The Telegraph reports:
Martin Dempsey, the chairman of the Joint Chiefs of Staff, said he has provided President Barack Obama with options for military strikes in Syria, where the civil war has cost at least 93,000 lives.
He told a Senate hearing that under current conditions, he believed Syrian dictator President Bashar Assad would still be in power in a year's time. "Currently the tide seems to have shifted in his favour," he said.
... Gen Dempsey said that Mr Obama had asked him whether the US "could", but not whether it "should", stage a military intervention. The "issue is under deliberation inside of our agencies of government," the general said.
But in a testy exchange with John McCain, the Republican Senator who is a leading advocate for US intervention, he refused to go into further details or give his opinion.You would think, given his background as a POW in Vietnam, that McCain would not be so cavalier about putting troops in harms way...especially, for something so questionable as intervention in Syria.
Gen Dempsey has previously expressed scepticism about deploying US force.

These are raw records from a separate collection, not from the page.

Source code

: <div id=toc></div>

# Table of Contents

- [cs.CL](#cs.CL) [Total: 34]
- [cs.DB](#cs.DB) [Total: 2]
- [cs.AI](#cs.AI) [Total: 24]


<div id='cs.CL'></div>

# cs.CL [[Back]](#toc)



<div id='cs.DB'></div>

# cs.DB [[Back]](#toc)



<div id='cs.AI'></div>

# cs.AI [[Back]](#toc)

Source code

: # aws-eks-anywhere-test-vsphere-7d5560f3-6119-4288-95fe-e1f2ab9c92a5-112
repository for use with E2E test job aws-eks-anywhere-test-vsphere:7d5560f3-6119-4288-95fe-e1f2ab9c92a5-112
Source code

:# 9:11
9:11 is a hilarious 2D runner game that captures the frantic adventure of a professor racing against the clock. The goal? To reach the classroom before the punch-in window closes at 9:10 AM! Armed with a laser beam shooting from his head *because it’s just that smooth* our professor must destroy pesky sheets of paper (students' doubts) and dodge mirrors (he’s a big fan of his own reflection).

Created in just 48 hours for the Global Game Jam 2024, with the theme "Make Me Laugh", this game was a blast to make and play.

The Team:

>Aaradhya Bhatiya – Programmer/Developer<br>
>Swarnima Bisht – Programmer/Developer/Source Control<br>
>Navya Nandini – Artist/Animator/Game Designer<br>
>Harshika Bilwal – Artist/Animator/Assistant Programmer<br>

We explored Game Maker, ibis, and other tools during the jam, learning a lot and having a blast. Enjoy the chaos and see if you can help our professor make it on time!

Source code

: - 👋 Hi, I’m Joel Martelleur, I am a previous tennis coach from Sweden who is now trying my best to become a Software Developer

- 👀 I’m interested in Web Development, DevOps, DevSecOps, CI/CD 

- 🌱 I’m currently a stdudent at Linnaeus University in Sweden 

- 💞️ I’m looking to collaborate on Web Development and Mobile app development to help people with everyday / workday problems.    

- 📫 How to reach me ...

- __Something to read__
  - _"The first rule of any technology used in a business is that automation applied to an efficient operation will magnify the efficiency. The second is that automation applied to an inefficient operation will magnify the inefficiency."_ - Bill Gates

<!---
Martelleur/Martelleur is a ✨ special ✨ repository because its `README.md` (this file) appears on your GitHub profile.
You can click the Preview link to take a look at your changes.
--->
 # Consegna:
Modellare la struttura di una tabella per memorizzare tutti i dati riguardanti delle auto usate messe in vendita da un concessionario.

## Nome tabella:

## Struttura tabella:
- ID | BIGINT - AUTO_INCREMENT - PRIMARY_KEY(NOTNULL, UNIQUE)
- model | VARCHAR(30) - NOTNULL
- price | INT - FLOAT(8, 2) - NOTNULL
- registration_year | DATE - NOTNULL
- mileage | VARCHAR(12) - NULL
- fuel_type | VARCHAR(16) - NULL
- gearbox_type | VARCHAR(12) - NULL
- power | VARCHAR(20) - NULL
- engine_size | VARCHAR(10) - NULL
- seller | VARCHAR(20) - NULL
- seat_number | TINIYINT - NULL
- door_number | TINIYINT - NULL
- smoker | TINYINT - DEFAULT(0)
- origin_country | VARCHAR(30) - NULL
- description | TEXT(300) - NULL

I'm not even sure what the object of such intervention would be, other than the Administration and its ideological allies, are insistent on regime change. But to what affect? Does anyone seriously believe that replacing Assad will lead to a more stable situation? I think not. In fact, the limited assistance being proposed will most likely only prolong the war. But perhaps that is the strategy: to suck Jihadists into a continual meat grinder.